Landscape architects conceptualize and design public and private outdoor spaces such as parks, college campuses, businesses, recreational facilities as well as homes and gardens. They are often involved in planning real estate developments and large commercial and urban spaces. They may also be involved in reclaiming neglected land and creating useful, sustainable landscapes that can support a habitat for animals or become a beautiful park.
A Day in the Life of a Landscape Architect
Since landscape architects are so involved in the outdoor aspects of planning buildings and open spaces, they often have a say in where buildings and other features are placed. Not only do they want to make sure the entire project is functional, but they strive to create spaces that are beautiful and in tune with the natural environment.
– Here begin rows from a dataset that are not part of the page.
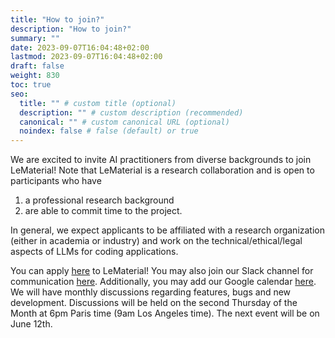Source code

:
 ```yaml
---
title: "How to join?"
description: "How to join?"
summary: ""
date: 2023-09-07T16:04:48+02:00
lastmod: 2023-09-07T16:04:48+02:00
draft: false
weight: 830
toc: true
seo:
  title: "" # custom title (optional)
  description: "" # custom description (recommended)
  canonical: "" # custom canonical URL (optional)
  noindex: false # false (default) or true
---
```


We are excited to invite AI practitioners from diverse backgrounds to join LeMaterial! Note that LeMaterial is a research collaboration and is open to participants who have

1. a professional research background
2. are able to commit time to the project.

In general, we expect applicants to be affiliated with a research organization (either in academia or industry) and work on the technical/ethical/legal aspects of LLMs for coding applications.

You can apply [here](https://forms.gle/KvZLmo12Ps7252gi9) to LeMaterial! You may also join our Slack channel for communication [here](https://join.slack.com/t/lematerial/shared_invite/zt-2ympg7n9w-2JlSYfNqE7e6ptsigg6WYQ). Additionally, you may add our Google calendar [here](https://calendar.google.com/calendar/u/0?cid=Y183NTM1YTFkNGFlNDQxY2I5MGRjMDE5MWIzZjRkNDYyNjVhYzVjOTRmMzk5MjE3MjNkYWMwMTViNzg5NDYyMGQ2QGdyb3VwLmNhbGVuZGFyLmdvb2dsZS5jb20). We will have monthly discussions regarding features, bugs and new development. Discussions will be held on the second Thursday of the Month at 6pm Paris time (9am Los Angeles time). The next event will be on June 12th.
Landscape architects often split their time working in an office and out in the field. Because the job duties of landscape architects are so diverse, their workday can vary dramatically from day to day or week to week. Common tasks for these professionals include:
- Meeting with clients to determine what type of landscaping plans they want and need
- Collaborating with engineers and other architects to work out the unique issues of a job site
- Preparing site plans and specifications for jobs
- Putting together cost estimates that accurately portray the costs to complete a job
- Coordinating the arrangement of landscaping features in and around existing structures or natural elements
- Selecting landscaping materials, including rock or stone along with flowers, greenery and plants
- Preparing graphic presentations of landscape plans using design software
- Analyzing environmental reports to make sure drainage and energy usage are considered
- Overseeing landscape projects as they are completed
- Designing "green roofs" and other environmentally friendly landscape projects that increase energy efficiency
Important Characteristics for Landscape Architects
Landscape architects design how outdoor materials work with building materials. An appreciation for nature and understanding of plant life can provide a good foundation for this profession. To tackle design challenges, landscape architects depend on their creativity and ability to visualize how an outdoor space should look and function. Good analytical skills can help them understand architectural drawings so they can design appropriate drainage systems into the landscape, for example. The ability to solve problems quickly is also useful to help them resolve issues as plans progress.
Landscape architects rely heavily on technical skills in their daily work. They use computer-aided design and drafting (CADD) programs to make a visual rendering of their designs. They may also use Geographic Information Systems (GIS) in their design projects.
Still, much of the work of a landscape architect is hands-on and may require good leadership skills as they oversee other landscape workers who are charged with following their plans. They also interact and collaborate with architects, engineers, construction workers and clients regularly, so good communication skills are necessary to help ensure that their vision for the space is realized.
Typical Steps for Becoming a Landscape Architect
Becoming a landscape architect requires hands-on experience and time spent learning in landscape architecture programs. Here are the typical steps you can take to get started in this career field:
1) Earn a high school diploma. Since landscape architects require a degree to work in their field, they must first earn a high school diploma.
2) Earn a landscape architecture bachelor's degree. According to the Bureau of Labor Statistics (BLS), landscape architects need to complete an undergraduate degree for entry-level work. Popular degree programs offered by landscape architecture schools include:
- Bachelor of Landscape Architecture
- Bachelor of Science in Landscape Architecture
During these programs, which typically require 4-5 years of study, students commonly take landscape design courses in design communications, history, environmental systems, site engineering and construction, plant materials and planting design.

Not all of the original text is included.